Hi John,

This is one of those questions that I've been wondering about as well ... my guess would be "yes that should work (and dealing with z-variants is something you'll likely need to do anyways)", but there *must* be some published algorithm out there that specifically addresses the issue of diffferentiable and recoverable folding for indexing.

This comes up in NLP all the time for case folding. My impression is that the folks there just fold everything into lowercase and later apply a so-called truecasing algorithm (aka truecaser). To someone like me this just seems like totally the wrong approach, but I'll be open to be convinced otherwise with the right empirical arguments.

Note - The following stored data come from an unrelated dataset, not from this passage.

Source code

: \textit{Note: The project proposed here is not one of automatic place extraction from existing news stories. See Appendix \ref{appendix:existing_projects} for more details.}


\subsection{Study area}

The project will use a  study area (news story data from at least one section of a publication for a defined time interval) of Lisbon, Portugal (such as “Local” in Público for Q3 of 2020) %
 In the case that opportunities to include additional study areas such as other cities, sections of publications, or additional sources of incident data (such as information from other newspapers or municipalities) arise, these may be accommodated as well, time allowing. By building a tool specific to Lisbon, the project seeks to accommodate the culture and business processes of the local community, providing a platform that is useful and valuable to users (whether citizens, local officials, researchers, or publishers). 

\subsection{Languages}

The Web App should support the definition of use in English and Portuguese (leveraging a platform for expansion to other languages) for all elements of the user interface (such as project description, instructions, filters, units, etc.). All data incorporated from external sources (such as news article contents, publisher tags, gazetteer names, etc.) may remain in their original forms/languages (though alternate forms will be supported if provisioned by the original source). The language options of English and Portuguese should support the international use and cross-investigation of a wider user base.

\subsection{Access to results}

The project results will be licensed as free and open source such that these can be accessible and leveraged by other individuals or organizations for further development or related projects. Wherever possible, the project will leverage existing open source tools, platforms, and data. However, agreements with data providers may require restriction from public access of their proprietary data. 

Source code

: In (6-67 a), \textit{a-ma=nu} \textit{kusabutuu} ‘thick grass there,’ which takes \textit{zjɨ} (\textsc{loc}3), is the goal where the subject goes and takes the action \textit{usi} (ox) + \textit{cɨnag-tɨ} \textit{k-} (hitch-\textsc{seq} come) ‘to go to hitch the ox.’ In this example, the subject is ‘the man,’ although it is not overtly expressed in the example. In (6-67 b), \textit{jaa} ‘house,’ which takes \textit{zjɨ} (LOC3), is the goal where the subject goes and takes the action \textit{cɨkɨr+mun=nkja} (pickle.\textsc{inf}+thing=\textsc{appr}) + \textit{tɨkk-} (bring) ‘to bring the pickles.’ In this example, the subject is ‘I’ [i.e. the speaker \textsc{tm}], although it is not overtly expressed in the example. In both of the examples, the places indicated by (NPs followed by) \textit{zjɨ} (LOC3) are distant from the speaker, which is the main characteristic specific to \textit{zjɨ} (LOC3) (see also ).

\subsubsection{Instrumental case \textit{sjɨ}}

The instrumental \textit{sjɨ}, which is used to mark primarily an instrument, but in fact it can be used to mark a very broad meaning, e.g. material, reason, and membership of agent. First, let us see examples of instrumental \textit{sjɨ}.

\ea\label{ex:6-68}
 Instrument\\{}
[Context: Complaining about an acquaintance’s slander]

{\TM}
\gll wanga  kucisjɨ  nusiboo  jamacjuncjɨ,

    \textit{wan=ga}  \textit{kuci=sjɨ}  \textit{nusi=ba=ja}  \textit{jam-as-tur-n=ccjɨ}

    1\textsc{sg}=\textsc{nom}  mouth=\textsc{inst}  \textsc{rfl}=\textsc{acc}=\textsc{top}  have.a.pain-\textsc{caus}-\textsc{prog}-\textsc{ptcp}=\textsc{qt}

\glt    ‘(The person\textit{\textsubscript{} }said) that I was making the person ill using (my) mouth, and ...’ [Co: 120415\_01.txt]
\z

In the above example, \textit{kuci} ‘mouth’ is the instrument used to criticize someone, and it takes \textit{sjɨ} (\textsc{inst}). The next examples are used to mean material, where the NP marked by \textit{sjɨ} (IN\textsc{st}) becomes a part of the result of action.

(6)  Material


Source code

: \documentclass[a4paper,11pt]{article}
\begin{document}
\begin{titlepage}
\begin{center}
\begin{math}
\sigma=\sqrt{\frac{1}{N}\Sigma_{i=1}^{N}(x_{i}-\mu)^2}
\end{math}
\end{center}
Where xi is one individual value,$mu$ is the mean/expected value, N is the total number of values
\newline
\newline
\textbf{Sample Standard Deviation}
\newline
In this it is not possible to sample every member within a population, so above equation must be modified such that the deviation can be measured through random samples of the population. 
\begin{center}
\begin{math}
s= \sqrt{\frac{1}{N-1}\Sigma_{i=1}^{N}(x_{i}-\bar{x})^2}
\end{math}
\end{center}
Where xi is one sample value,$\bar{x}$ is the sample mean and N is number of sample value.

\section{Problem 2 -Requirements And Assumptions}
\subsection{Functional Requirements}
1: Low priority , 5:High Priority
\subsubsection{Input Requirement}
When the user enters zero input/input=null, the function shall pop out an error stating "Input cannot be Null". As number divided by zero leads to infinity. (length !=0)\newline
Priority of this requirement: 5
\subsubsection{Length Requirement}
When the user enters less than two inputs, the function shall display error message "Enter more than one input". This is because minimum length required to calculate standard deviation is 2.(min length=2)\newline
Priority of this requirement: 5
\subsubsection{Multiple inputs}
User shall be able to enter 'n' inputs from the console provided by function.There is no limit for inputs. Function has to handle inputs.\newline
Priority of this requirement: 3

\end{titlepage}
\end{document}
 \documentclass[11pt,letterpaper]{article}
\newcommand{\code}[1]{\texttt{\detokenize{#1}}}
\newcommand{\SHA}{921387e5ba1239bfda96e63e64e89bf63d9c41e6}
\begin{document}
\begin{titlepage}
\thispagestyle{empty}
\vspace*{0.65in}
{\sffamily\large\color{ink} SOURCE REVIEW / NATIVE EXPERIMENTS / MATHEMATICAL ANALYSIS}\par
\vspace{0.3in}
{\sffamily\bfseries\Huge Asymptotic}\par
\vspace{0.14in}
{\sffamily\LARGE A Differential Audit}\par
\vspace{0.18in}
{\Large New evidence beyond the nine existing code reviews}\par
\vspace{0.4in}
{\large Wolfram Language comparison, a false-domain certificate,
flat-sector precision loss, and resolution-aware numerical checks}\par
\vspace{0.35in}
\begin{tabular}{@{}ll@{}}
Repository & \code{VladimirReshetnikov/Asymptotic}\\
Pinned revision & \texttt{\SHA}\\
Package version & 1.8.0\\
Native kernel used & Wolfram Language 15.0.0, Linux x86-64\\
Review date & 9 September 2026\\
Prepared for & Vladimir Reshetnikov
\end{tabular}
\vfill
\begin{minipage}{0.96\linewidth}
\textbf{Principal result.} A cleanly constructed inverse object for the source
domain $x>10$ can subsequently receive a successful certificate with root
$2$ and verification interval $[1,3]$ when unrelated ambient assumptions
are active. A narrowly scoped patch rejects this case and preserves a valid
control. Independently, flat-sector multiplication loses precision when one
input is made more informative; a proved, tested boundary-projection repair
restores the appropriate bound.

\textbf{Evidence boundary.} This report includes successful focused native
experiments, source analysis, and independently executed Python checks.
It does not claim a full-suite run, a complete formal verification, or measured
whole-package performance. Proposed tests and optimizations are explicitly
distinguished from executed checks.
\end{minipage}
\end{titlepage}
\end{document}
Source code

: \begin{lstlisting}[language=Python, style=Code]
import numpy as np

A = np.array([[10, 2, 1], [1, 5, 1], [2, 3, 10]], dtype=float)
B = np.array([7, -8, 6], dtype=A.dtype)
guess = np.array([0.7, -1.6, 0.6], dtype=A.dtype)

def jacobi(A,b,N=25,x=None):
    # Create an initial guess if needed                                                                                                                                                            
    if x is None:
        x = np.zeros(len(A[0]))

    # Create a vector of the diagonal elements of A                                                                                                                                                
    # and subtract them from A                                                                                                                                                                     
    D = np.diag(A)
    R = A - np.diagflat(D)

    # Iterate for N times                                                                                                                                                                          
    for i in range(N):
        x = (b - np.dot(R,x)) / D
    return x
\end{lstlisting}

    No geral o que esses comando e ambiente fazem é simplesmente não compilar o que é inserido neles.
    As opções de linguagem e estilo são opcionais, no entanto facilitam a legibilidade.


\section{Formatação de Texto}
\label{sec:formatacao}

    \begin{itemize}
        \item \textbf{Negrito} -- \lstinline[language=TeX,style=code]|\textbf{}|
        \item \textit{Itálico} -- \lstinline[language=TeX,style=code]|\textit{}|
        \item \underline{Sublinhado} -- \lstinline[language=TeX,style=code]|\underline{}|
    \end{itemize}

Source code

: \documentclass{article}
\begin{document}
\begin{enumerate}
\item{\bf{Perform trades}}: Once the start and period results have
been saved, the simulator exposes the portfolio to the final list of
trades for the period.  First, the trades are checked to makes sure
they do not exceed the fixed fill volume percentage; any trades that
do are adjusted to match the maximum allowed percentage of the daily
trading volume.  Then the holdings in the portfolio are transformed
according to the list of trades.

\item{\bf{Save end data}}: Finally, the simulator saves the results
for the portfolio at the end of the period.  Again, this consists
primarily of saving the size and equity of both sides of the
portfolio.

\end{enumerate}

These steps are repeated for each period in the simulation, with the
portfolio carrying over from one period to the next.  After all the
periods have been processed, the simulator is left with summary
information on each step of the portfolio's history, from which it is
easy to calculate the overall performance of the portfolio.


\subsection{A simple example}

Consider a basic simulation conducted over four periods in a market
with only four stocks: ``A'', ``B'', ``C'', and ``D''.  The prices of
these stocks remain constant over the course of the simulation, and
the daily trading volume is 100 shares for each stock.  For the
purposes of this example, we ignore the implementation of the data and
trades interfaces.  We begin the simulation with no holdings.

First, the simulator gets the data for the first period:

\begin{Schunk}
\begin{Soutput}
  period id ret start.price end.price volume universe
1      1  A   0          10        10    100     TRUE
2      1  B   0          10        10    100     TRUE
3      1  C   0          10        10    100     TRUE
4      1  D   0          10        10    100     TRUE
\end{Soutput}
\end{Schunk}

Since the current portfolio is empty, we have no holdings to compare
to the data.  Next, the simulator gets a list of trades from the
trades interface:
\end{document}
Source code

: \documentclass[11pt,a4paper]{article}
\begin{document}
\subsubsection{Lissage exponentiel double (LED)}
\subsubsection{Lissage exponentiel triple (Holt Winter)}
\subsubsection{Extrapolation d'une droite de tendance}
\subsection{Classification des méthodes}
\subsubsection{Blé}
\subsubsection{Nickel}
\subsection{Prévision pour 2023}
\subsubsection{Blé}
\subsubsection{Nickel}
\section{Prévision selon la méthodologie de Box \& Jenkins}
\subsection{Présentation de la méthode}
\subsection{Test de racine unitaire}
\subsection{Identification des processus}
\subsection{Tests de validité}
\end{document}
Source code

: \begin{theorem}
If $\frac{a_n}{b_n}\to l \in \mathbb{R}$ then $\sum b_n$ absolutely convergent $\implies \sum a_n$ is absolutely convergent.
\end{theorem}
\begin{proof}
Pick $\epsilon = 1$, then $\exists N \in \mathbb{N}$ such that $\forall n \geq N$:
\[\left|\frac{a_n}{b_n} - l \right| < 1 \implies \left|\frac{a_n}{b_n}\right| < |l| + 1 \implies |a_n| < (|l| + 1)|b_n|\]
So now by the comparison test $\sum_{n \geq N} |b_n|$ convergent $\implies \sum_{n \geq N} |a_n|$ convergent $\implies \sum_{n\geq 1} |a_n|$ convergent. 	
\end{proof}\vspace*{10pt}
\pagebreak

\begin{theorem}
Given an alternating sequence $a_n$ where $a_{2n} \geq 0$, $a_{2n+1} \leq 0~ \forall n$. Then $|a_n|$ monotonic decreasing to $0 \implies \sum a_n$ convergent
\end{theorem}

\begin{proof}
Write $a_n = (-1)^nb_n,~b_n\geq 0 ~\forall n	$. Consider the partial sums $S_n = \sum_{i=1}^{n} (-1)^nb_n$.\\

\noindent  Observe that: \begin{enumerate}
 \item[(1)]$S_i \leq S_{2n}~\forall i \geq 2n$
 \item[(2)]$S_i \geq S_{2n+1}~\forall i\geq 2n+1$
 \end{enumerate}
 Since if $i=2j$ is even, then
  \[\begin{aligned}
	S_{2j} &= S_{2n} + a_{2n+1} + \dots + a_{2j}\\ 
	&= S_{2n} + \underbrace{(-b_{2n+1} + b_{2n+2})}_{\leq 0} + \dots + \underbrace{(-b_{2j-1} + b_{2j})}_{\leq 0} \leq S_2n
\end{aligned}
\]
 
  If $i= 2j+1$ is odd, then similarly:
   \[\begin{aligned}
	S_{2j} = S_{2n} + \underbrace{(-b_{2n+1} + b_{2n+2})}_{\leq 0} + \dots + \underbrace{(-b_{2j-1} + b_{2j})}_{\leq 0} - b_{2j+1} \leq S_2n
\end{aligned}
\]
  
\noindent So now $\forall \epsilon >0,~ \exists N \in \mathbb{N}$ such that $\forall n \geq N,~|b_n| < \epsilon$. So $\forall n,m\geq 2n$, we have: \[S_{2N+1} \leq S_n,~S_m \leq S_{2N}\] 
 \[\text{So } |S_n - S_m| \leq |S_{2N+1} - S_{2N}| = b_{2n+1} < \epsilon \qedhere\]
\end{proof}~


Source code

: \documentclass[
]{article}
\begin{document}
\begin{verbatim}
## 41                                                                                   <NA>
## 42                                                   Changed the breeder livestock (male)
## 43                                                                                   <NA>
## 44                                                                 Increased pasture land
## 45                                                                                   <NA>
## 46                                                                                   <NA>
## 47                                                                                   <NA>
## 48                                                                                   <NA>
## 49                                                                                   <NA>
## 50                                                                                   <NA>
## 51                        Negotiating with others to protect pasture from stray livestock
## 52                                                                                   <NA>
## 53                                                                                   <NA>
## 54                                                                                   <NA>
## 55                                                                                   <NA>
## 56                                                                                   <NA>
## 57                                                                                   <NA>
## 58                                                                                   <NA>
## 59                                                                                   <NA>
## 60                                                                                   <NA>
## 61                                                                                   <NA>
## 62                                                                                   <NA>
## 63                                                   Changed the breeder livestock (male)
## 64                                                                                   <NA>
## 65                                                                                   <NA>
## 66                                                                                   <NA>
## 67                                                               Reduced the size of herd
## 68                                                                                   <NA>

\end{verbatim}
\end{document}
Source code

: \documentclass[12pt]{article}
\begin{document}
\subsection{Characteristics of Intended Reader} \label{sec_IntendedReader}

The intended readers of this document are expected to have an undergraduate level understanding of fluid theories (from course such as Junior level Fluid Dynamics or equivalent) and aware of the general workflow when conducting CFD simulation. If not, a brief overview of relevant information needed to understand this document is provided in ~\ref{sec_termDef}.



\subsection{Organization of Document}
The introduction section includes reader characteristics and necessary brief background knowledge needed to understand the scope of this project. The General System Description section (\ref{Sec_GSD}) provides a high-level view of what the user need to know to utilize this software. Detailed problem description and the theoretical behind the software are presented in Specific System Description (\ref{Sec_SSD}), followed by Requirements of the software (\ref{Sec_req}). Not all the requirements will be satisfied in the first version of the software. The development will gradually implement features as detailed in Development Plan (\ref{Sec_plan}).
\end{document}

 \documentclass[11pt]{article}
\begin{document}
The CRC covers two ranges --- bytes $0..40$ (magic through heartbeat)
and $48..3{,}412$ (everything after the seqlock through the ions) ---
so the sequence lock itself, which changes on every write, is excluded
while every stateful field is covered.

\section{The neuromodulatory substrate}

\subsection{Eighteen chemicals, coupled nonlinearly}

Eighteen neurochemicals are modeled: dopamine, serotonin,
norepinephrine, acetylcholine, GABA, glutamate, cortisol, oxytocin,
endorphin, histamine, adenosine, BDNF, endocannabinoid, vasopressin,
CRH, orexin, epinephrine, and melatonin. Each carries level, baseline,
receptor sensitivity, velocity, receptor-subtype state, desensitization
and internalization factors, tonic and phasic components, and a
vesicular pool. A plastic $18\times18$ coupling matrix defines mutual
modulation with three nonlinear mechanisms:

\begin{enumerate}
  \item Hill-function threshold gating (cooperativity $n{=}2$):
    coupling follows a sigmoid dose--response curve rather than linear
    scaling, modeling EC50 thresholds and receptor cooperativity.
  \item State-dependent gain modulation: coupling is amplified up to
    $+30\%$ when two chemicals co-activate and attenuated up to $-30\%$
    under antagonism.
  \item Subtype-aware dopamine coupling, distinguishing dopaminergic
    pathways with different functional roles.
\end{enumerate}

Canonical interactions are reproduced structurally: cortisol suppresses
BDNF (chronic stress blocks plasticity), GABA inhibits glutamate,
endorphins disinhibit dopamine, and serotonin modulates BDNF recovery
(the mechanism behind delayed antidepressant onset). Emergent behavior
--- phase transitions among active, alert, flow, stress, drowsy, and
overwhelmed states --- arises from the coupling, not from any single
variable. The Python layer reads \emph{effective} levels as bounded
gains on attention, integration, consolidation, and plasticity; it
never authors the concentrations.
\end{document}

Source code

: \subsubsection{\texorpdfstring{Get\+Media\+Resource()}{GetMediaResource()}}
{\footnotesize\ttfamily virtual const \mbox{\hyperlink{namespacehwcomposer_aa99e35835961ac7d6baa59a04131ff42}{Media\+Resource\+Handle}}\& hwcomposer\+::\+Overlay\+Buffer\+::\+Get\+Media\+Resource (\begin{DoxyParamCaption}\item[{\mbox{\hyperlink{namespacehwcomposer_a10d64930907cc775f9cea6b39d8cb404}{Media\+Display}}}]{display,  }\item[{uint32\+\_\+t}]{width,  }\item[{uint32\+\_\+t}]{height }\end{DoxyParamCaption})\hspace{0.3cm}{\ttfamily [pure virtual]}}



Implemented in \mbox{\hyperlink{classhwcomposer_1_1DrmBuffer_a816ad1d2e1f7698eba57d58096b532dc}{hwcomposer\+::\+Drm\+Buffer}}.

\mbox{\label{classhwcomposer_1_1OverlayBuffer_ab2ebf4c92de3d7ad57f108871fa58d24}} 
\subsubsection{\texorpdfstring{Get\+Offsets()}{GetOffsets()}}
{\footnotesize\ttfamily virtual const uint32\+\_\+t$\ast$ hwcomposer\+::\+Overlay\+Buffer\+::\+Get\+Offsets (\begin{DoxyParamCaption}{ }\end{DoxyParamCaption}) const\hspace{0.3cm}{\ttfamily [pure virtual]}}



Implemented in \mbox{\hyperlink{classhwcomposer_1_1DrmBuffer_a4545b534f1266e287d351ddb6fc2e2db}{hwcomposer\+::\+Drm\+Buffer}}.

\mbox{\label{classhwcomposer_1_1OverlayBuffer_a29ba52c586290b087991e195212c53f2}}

If you find some information on data structures and algorithms tailored to this problem in the area of indexing/querying, let me know.

Stephan


On 6/6/2013 12:54 PM, John D. Burger wrote:
Hi there -

I'm working on an information retrieval application for a collection of Chinese 
documents, which appear to use a mix of traditional and simplified characters. 
My intuition is that it makes sense to do traditional to simplified folding for 
indexing and query processing (when the mapping is unambiguous), but I'd be 
interested in opinions about this.

Second, I just noticed the kZVariant field in the Unihan.zip file. It seems to 
me that it makes sense to fold these together as well, correct?

Thanks for any information you care to provide.